(Stored data entries)
....
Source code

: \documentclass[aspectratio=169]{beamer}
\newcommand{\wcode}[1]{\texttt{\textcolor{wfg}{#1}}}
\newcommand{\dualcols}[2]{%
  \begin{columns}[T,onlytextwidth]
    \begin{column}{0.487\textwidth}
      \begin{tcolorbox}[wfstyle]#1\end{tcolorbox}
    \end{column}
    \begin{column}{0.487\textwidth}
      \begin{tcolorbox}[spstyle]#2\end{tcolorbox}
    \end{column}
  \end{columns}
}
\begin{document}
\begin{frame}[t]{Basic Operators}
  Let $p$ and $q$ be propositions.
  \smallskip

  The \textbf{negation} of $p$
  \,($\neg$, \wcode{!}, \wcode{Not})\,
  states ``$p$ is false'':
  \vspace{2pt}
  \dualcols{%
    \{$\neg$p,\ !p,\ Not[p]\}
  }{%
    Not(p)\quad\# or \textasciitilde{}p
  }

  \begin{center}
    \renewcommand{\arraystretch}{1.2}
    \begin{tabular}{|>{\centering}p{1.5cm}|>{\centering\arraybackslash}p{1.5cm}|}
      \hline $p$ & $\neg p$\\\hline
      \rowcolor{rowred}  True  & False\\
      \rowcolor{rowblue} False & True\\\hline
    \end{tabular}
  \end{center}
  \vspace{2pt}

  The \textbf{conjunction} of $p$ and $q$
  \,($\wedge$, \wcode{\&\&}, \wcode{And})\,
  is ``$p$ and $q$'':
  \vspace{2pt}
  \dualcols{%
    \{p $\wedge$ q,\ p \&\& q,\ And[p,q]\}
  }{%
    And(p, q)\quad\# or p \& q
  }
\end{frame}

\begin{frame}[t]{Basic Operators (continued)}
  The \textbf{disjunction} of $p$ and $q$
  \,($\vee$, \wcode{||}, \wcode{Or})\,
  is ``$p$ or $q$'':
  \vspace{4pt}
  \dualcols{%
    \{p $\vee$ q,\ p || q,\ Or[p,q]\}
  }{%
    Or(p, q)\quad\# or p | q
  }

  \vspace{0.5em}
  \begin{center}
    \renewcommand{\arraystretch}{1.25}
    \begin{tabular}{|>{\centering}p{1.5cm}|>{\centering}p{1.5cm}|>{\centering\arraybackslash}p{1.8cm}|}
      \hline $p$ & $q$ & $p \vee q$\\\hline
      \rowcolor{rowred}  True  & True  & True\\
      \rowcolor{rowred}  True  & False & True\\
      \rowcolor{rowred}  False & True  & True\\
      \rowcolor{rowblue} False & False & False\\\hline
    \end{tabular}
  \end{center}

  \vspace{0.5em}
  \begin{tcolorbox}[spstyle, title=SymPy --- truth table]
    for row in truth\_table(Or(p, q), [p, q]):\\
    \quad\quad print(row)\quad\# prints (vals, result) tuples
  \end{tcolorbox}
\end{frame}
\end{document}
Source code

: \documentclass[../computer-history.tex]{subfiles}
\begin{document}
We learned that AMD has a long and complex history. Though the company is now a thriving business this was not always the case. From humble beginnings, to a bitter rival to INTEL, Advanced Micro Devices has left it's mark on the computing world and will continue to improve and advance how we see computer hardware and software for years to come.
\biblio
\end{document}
....
* EXERCISE PROMPT *
Repeat the data above, word for word.

* EXERCISE RESPONSE *
Source code

: \documentclass[aspectratio=169]{beamer}
\newcommand{\wcode}[1]{\texttt{\textcolor{wfg}{#1}}}
\newcommand{\dualcols}[2]{%
  \begin{columns}[T,onlytextwidth]
    \begin{column}{0.487\textwidth}
      \begin{tcolorbox}[wfstyle]#1\end{tcolorbox}
    \end{column}
    \begin{column}{0.487\textwidth}
      \begin{tcolorbox}[spstyle]#2\end{tcolorbox}
    \end{column}
  \end{columns}
}
\begin{document}
\begin{frame}[t]{Basic Operators}
  Let $p$ and $q$ be propositions.
  \smallskip

  The \textbf{negation} of $p$
  \,($\neg$, \wcode{!}, \wcode{Not})\,
  states ``$p$ is false'':
  \vspace{2pt}
  \dualcols{%
    \{$\neg$p,\ !p,\ Not[p]\}
  }{%
    Not(p)\quad\# or \textasciitilde{}p
  }

  \begin{center}
    \renewcommand{\arraystretch}{1.2}
    \begin{tabular}{|>{\centering}p{1.5cm}|>{\centering\arraybackslash}p{1.5cm}|}
      \hline $p$ & $\neg p$\\\hline
      \rowcolor{rowred}  True  & False\\
      \rowcolor{rowblue} False & True\\\hline
    \end{tabular}
  \end{center}
  \vspace{2pt}

  The \textbf{conjunction} of $p$ and $q$
  \,($\wedge$, \wcode{\&\&}, \wcode{And})\,
  is ``$p$ and $q$'':
  \vspace{2pt}
  \dualcols{%
    \{p $\wedge$ q,\ p \&\& q,\ And[p,q]\}
  }{%
    And(p, q)\quad\# or p \& q
  }
\end{frame}

\begin{frame}[t]{Basic Operators (continued)}
  The \textbf{disjunction} of $p$ and $q$
  \,($\vee$, \wcode{||}, \wcode{Or})\,
  is ``$p$ or $q$'':
  \vspace{4pt}
  \dualcols{%
    \{p $\vee$ q,\ p || q,\ Or[p,q]\}
  }{%
    Or(p, q)\quad\# or p | q
  }

  \vspace{0.5em}
  \begin{center}
    \renewcommand{\arraystretch}{1.25}
    \begin{tabular}{|>{\centering}p{1.5cm}|>{\centering}p{1.5cm}|>{\centering\arraybackslash}p{1.8cm}|}
      \hline $p$ & $q$ & $p \vee q$\\\hline
      \rowcolor{rowred}  True  & True  & True\\
      \rowcolor{rowred}  True  & False & True\\
      \rowcolor{rowred}  False & True  & True\\
      \rowcolor{rowblue} False & False & False\\\hline
    \end{tabular}
  \end{center}

  \vspace{0.5em}
  \begin{tcolorbox}[spstyle, title=SymPy --- truth table]
    for row in truth\_table(Or(p, q), [p, q]):\\
    \quad\quad print(row)\quad\# prints (vals, result) tuples
  \end{tcolorbox}
\end{frame}
\end{document}
Source code

: \documentclass[../computer-history.tex]{subfiles}
\begin{document}
We learned that AMD has a long and complex history. Though the company is now a thriving business this was not always the case. From humble beginnings, to a bitter rival to INTEL, Advanced Micro Devices has left it's mark on the computing world and will continue to improve and advance how we see computer hardware and software for years to come.
\biblio
\end{document}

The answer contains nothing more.